Le plus beau de mes droits d’homme libre, ô roumi, C’est celui de pouvoir sauver mon ennemi... D’assurer, chez mon peuple, à qui m’en paraît digne, L’asile et les secours,--en le marquant d’un signe. Si je jette sur toi mon manteau, ce manteau Est plus sûr que du fer contre un coup de couteau; Et, quel que soit l’objet que te donne un Kabyle, En disant: _Anaya_,--tu peux marcher tranquille, Tête haute, dans mon pays, du Sud au Nord: L’_anaya_ t’accompagne, et rien n’est aussi fort! C’est un beau droit, dans un pays toujours en guerre! Et la sécurité ne s’y connaîtrait guère Sans l’_anaya_;--mais Dieu veut le bien près du mal. Un Kabyle perdrait sa femme ou son cheval Plus volontiers que son beau droit de faire grâce! L’_anaya_, c’est, roumi, le sultan de ma race: Sans exiger d’impôts il ne fait que du bien... Dis, quel autre sultan peut égaler le mien?

LE GÉNÉRAL MARGUERITTE[1]

[1] Ces vers ont été lus par l’auteur à l’inauguration de la statue du général Margueritte, à Kouba, le 17 avril 1887.

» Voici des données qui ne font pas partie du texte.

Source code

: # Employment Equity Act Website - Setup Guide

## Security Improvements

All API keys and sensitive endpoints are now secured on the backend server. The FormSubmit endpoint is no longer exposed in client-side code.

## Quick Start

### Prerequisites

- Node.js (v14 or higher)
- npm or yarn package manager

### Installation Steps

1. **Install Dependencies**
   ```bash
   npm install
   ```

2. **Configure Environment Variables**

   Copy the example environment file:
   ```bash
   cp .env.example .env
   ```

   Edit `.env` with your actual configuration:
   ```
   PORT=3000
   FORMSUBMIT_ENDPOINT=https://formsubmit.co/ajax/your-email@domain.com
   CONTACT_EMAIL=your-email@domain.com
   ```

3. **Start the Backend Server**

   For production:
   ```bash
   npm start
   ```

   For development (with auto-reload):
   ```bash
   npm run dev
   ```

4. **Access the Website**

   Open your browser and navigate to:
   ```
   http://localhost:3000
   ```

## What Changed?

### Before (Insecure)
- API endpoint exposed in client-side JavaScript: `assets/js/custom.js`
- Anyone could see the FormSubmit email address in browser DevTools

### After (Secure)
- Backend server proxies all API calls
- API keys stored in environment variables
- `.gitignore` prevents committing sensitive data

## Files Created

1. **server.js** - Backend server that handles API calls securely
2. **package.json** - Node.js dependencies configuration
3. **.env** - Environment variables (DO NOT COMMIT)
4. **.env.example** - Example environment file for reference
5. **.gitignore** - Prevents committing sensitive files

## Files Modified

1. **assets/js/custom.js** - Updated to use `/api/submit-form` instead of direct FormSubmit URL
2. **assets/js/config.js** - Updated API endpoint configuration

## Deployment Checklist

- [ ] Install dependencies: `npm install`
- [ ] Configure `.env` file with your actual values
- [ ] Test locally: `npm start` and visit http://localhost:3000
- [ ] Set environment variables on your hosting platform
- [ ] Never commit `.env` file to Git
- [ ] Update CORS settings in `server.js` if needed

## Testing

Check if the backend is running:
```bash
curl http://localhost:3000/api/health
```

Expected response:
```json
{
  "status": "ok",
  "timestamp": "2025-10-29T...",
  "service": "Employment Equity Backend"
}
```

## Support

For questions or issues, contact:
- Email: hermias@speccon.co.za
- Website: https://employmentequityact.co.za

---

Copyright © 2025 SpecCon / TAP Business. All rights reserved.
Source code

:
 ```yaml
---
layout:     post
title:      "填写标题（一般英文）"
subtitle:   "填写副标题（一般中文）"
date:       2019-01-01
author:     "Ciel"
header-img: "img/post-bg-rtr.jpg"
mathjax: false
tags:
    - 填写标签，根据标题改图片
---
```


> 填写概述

En face,--par delà cette mer aux eaux bleues, Chemin universel, large de deux cents lieues,-- C’est la France... Et le sol fleuri, tout sablé d’or, Que nous foulons ici, qu’est-ce?--La France encor. Deux Frances; un seul cœur pour la joie ou l’épreuve: On dirait simplement les deux rives d’un fleuve! Et Margueritte, né de Lorrains paysans, Fils d’un soldat, chasseur de fauves à quinze ans, Cavalier du désert, visage allégorique, Tomba devant Sedan.--C’est le Français d’Afrique.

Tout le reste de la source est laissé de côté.